- _What the task requires_
Give back every entry exactly; drop the pictures.

- _Material shown_
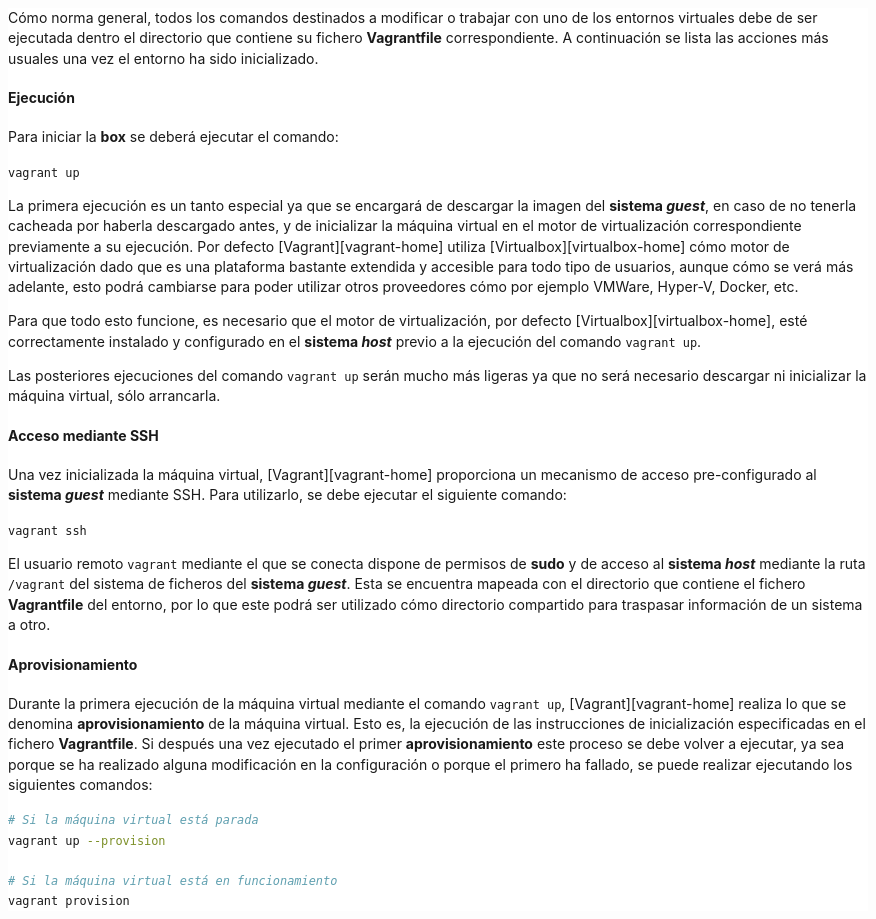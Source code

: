 Cómo norma general, todos los comandos destinados a modificar o trabajar con uno de los entornos virtuales debe de ser ejecutada dentro el directorio que contiene su fichero **Vagrantfile** correspondiente. A continuación se lista las acciones más usuales una vez el entorno ha sido inicializado.

#### Ejecución

Para iniciar la **box** se deberá ejecutar el comando:

```sh
vagrant up
```

La primera ejecución es un tanto especial ya que se encargará de descargar la imagen del **sistema *guest***, en caso de no tenerla cacheada por haberla descargado antes, y de inicializar la máquina virtual en el motor de virtualización correspondiente previamente a su ejecución. Por defecto [Vagrant][vagrant-home] utiliza [Virtualbox][virtualbox-home]  cómo motor de virtualización dado que es una plataforma bastante extendida y accesible para todo tipo de usuarios, aunque cómo se verá más adelante, esto podrá cambiarse para poder utilizar otros proveedores cómo por ejemplo VMWare, Hyper-V, Docker, etc.

Para que todo esto funcione, es necesario que el motor de virtualización, por defecto [Virtualbox][virtualbox-home], esté correctamente instalado y configurado en el **sistema *host*** previo a la ejecución del comando `vagrant up`.

Las posteriores ejecuciones del comando `vagrant up` serán mucho más ligeras ya que no será necesario descargar ni inicializar la máquina virtual, sólo arrancarla.

#### Acceso mediante SSH

Una vez inicializada la máquina virtual, [Vagrant][vagrant-home] proporciona un mecanismo de acceso pre-configurado al **sistema *guest*** mediante SSH. Para utilizarlo, se debe ejecutar el siguiente comando:

```sh
vagrant ssh
```

El usuario remoto `vagrant` mediante el que se conecta dispone de permisos de **sudo** y de acceso al **sistema *host*** mediante la ruta `/vagrant` del sistema de ficheros del **sistema *guest***. Esta se encuentra mapeada con el directorio que contiene el fichero **Vagrantfile** del entorno, por lo que este podrá ser utilizado cómo directorio compartido para traspasar información de un sistema a otro.

#### Aprovisionamiento

Durante la primera ejecución de la máquina virtual mediante el comando `vagrant up`, [Vagrant][vagrant-home] realiza lo que se denomina **aprovisionamiento** de la máquina virtual. Esto es, la ejecución de las instrucciones de inicialización especificadas en el fichero **Vagrantfile**. Si después una vez ejecutado el primer **aprovisionamiento** este proceso se debe volver a ejecutar, ya sea porque se ha realizado alguna modificación en la configuración o porque el primero ha fallado, se puede realizar ejecutando los siguientes comandos:

```sh
# Si la máquina virtual está parada
vagrant up --provision

# Si la máquina virtual está en funcionamiento
vagrant provision
```


[//]: # (Links)
[Vagrant plugins]: https://github.com/hashicorp/vagrant/wiki/Available-Vagrant-Plugins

- _Task result_
Source code

: Cómo norma general, todos los comandos destinados a modificar o trabajar con uno de los entornos virtuales debe de ser ejecutada dentro el directorio que contiene su fichero **Vagrantfile** correspondiente. A continuación se lista las acciones más usuales una vez el entorno ha sido inicializado.

#### Ejecución

Para iniciar la **box** se deberá ejecutar el comando:

```sh
vagrant up
```

La primera ejecución es un tanto especial ya que se encargará de descargar la imagen del **sistema *guest***, en caso de no tenerla cacheada por haberla descargado antes, y de inicializar la máquina virtual en el motor de virtualización correspondiente previamente a su ejecución. Por defecto [Vagrant][vagrant-home] utiliza [Virtualbox][virtualbox-home]  cómo motor de virtualización dado que es una plataforma bastante extendida y accesible para todo tipo de usuarios, aunque cómo se verá más adelante, esto podrá cambiarse para poder utilizar otros proveedores cómo por ejemplo VMWare, Hyper-V, Docker, etc.

Para que todo esto funcione, es necesario que el motor de virtualización, por defecto [Virtualbox][virtualbox-home], esté correctamente instalado y configurado en el **sistema *host*** previo a la ejecución del comando `vagrant up`.

Las posteriores ejecuciones del comando `vagrant up` serán mucho más ligeras ya que no será necesario descargar ni inicializar la máquina virtual, sólo arrancarla.

#### Acceso mediante SSH

Una vez inicializada la máquina virtual, [Vagrant][vagrant-home] proporciona un mecanismo de acceso pre-configurado al **sistema *guest*** mediante SSH. Para utilizarlo, se debe ejecutar el siguiente comando:

```sh
vagrant ssh
```

El usuario remoto `vagrant` mediante el que se conecta dispone de permisos de **sudo** y de acceso al **sistema *host*** mediante la ruta `/vagrant` del sistema de ficheros del **sistema *guest***. Esta se encuentra mapeada con el directorio que contiene el fichero **Vagrantfile** del entorno, por lo que este podrá ser utilizado cómo directorio compartido para traspasar información de un sistema a otro.

#### Aprovisionamiento

Durante la primera ejecución de la máquina virtual mediante el comando `vagrant up`, [Vagrant][vagrant-home] realiza lo que se denomina **aprovisionamiento** de la máquina virtual. Esto es, la ejecución de las instrucciones de inicialización especificadas en el fichero **Vagrantfile**. Si después una vez ejecutado el primer **aprovisionamiento** este proceso se debe volver a ejecutar, ya sea porque se ha realizado alguna modificación en la configuración o porque el primero ha fallado, se puede realizar ejecutando los siguientes comandos:

```sh
# Si la máquina virtual está parada
vagrant up --provision

# Si la máquina virtual está en funcionamiento
vagrant provision
```


[//]: # (Links)
[Vagrant plugins]: https://github.com/hashicorp/vagrant/wiki/Available-Vagrant-Plugins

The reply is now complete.